Available data:

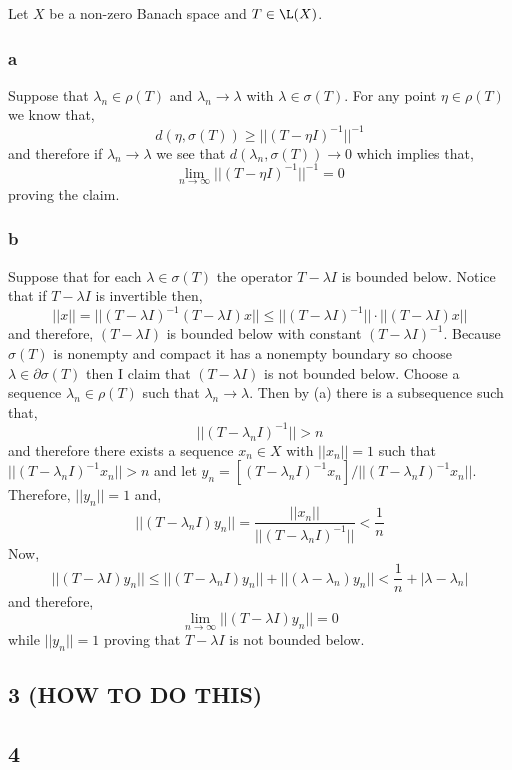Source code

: \documentclass[12pt]{article}
\begin{document}
Let $X$ be a non-zero Banach space and $T \in \L(X)$.

\subsubsection{a}

Suppose that $\lambda_n \in \rho(T)$ and $\lambda_n \to \lambda$ with $\lambda \in \sigma(T)$. For any point $\eta \in \rho(T)$ we know that,
\[ d(\eta, \sigma(T)) \ge || (T - \eta I)^{-1} ||^{-1} \]
and therefore if $\lambda_n \to \lambda$ we see that $d(\lambda_n, \sigma(T)) \to 0$ which implies that,
\[ \lim_{n \to \infty} || (T - \eta I)^{-1} ||^{-1} = 0 \]
proving the claim.

\subsubsection{b}

Suppose that for each $\lambda \in \sigma(T)$ the operator $T - \lambda I$ is bounded below. Notice that if $T - \lambda I$ is invertible then,
\[ || x || = || (T - \lambda I)^{-1} (T - \lambda I) x || \le || (T - \lambda I)^{-1} || \cdot || (T - \lambda I) x || \]
and therefore, $(T - \lambda I)$ is bounded below with constant $(T - \lambda I)^{-1}$. Because $\sigma(T)$ is nonempty and compact it has a nonempty boundary so choose $\lambda \in \partial \sigma(T)$ then I claim that $(T - \lambda I)$ is not bounded below. Choose a sequence $\lambda_n \in \rho(T)$ such that $\lambda_n \to \lambda$. Then by (a) there is a subsequence such that,
\[ || (T - \lambda_n I)^{-1} || > n \]
and therefore there exists a sequence $x_n \in X$ with $|| x_n || = 1$ such that $|| (T - \lambda _n I)^{-1} x_n || > n$ and let $y_n = [(T - \lambda_n I)^{-1} x_n]/||(T - \lambda_n I)^{-1} x_n||$. Therefore, $|| y_n || = 1$ and,
\[ || (T - \lambda_n I) y_n || = \frac{|| x_n ||}{|| (T - \lambda_n I)^{-1}||} < \frac{1}{n} \]
Now,
\[ || (T - \lambda I) y_n || \le || (T - \lambda_n I) y_n || + || (\lambda - \lambda_n) y_n || < \frac{1}{n} + | \lambda - \lambda_n | \]
and therefore,
\[ \lim_{n \to \infty} || (T - \lambda I) y_n || = 0 \]
while $|| y_n || = 1$ proving that $T - \lambda I$ is not bounded below.

\subsection{3 (HOW TO DO THIS)}

\subsection{4}
\end{document}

Work required: In your copy of the records above, include every line exactly but no pictures.

Your solution:
Source code

: \documentclass[12pt]{article}
\begin{document}
Let $X$ be a non-zero Banach space and $T \in \L(X)$.

\subsubsection{a}

Suppose that $\lambda_n \in \rho(T)$ and $\lambda_n \to \lambda$ with $\lambda \in \sigma(T)$. For any point $\eta \in \rho(T)$ we know that,
\[ d(\eta, \sigma(T)) \ge || (T - \eta I)^{-1} ||^{-1} \]
and therefore if $\lambda_n \to \lambda$ we see that $d(\lambda_n, \sigma(T)) \to 0$ which implies that,
\[ \lim_{n \to \infty} || (T - \eta I)^{-1} ||^{-1} = 0 \]
proving the claim.

\subsubsection{b}

Suppose that for each $\lambda \in \sigma(T)$ the operator $T - \lambda I$ is bounded below. Notice that if $T - \lambda I$ is invertible then,
\[ || x || = || (T - \lambda I)^{-1} (T - \lambda I) x || \le || (T - \lambda I)^{-1} || \cdot || (T - \lambda I) x || \]
and therefore, $(T - \lambda I)$ is bounded below with constant $(T - \lambda I)^{-1}$. Because $\sigma(T)$ is nonempty and compact it has a nonempty boundary so choose $\lambda \in \partial \sigma(T)$ then I claim that $(T - \lambda I)$ is not bounded below. Choose a sequence $\lambda_n \in \rho(T)$ such that $\lambda_n \to \lambda$. Then by (a) there is a subsequence such that,
\[ || (T - \lambda_n I)^{-1} || > n \]
and therefore there exists a sequence $x_n \in X$ with $|| x_n || = 1$ such that $|| (T - \lambda _n I)^{-1} x_n || > n$ and let $y_n = [(T - \lambda_n I)^{-1} x_n]/||(T - \lambda_n I)^{-1} x_n||$. Therefore, $|| y_n || = 1$ and,
\[ || (T - \lambda_n I) y_n || = \frac{|| x_n ||}{|| (T - \lambda_n I)^{-1}||} < \frac{1}{n} \]
Now,
\[ || (T - \lambda I) y_n || \le || (T - \lambda_n I) y_n || + || (\lambda - \lambda_n) y_n || < \frac{1}{n} + | \lambda - \lambda_n | \]
and therefore,
\[ \lim_{n \to \infty} || (T - \lambda I) y_n || = 0 \]
while $|| y_n || = 1$ proving that $T - \lambda I$ is not bounded below.

\subsection{3 (HOW TO DO THIS)}

\subsection{4}
\end{document}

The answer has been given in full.